_TASK TO COMPLETE_
With images excluded, write out each entry below exactly as given.

Records from a data collection:
+--

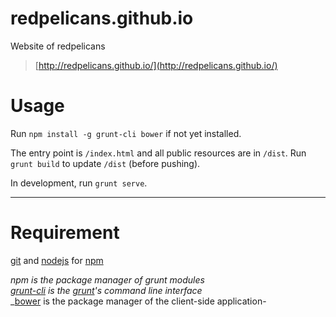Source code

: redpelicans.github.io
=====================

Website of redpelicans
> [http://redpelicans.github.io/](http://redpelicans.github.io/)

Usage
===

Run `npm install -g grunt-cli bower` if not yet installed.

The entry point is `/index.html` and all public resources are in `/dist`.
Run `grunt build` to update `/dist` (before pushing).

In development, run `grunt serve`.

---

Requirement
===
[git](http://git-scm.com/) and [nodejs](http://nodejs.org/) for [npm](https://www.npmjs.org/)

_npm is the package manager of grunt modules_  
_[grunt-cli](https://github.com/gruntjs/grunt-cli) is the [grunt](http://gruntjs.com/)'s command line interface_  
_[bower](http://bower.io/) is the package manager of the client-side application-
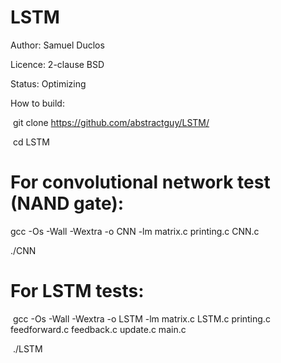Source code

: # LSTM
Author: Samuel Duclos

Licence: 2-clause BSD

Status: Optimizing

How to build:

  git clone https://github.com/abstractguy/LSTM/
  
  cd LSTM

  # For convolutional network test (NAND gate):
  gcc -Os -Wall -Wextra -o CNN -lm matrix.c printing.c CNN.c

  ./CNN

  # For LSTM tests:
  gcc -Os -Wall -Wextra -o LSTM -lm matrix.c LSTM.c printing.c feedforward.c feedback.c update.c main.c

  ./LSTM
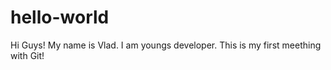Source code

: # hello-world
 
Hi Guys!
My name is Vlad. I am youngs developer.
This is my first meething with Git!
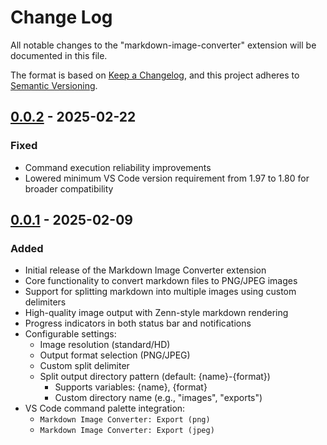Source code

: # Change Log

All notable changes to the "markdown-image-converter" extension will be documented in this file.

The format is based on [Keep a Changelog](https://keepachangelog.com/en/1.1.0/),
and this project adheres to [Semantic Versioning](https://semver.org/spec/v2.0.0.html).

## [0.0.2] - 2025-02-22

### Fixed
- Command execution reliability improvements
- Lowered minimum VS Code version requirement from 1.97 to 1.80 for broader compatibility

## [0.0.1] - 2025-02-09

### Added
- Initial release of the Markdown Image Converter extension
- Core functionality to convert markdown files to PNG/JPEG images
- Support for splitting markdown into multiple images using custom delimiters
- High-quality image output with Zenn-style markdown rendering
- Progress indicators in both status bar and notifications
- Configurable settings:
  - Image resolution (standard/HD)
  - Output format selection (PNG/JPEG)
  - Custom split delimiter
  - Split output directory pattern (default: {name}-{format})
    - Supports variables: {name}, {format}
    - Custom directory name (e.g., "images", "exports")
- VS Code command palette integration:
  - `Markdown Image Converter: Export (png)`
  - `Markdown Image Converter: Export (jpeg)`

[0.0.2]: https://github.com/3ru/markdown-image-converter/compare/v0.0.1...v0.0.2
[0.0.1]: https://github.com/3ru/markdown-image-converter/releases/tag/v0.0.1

+--

_EXERCISE ANSWER_
Source code

: redpelicans.github.io
=====================

Website of redpelicans
> [http://redpelicans.github.io/](http://redpelicans.github.io/)

Usage
===

Run `npm install -g grunt-cli bower` if not yet installed.

The entry point is `/index.html` and all public resources are in `/dist`.
Run `grunt build` to update `/dist` (before pushing).

In development, run `grunt serve`.

---

Requirement
===
[git](http://git-scm.com/) and [nodejs](http://nodejs.org/) for [npm](https://www.npmjs.org/)

_npm is the package manager of grunt modules_  
_[grunt-cli](https://github.com/gruntjs/grunt-cli) is the [grunt](http://gruntjs.com/)'s command line interface_  
_[bower](http://bower.io/) is the package manager of the client-side application-
Source code

: # LSTM
Author: Samuel Duclos

Licence: 2-clause BSD

Status: Optimizing

How to build:

  git clone https://github.com/abstractguy/LSTM/
  
  cd LSTM

  # For convolutional network test (NAND gate):
  gcc -Os -Wall -Wextra -o CNN -lm matrix.c printing.c CNN.c

  ./CNN

  # For LSTM tests:
  gcc -Os -Wall -Wextra -o LSTM -lm matrix.c LSTM.c printing.c feedforward.c feedback.c update.c main.c

  ./LSTM
Source code

: # hello-world
 
Hi Guys!
My name is Vlad. I am youngs developer.
This is my first meething with Git!
Source code

: # Change Log

All notable changes to the "markdown-image-converter" extension will be documented in this file.

The format is based on [Keep a Changelog](https://keepachangelog.com/en/1.1.0/),
and this project adheres to [Semantic Versioning](https://semver.org/spec/v2.0.0.html).

## [0.0.2] - 2025-02-22

### Fixed
- Command execution reliability improvements
- Lowered minimum VS Code version requirement from 1.97 to 1.80 for broader compatibility

## [0.0.1] - 2025-02-09

### Added
- Initial release of the Markdown Image Converter extension
- Core functionality to convert markdown files to PNG/JPEG images
- Support for splitting markdown into multiple images using custom delimiters
- High-quality image output with Zenn-style markdown rendering
- Progress indicators in both status bar and notifications
- Configurable settings:
  - Image resolution (standard/HD)
  - Output format selection (PNG/JPEG)
  - Custom split delimiter
  - Split output directory pattern (default: {name}-{format})
    - Supports variables: {name}, {format}
    - Custom directory name (e.g., "images", "exports")
- VS Code command palette integration:
  - `Markdown Image Converter: Export (png)`
  - `Markdown Image Converter: Export (jpeg)`

[0.0.2]: https://github.com/3ru/markdown-image-converter/compare/v0.0.1...v0.0.2
[0.0.1]: https://github.com/3ru/markdown-image-converter/releases/tag/v0.0.1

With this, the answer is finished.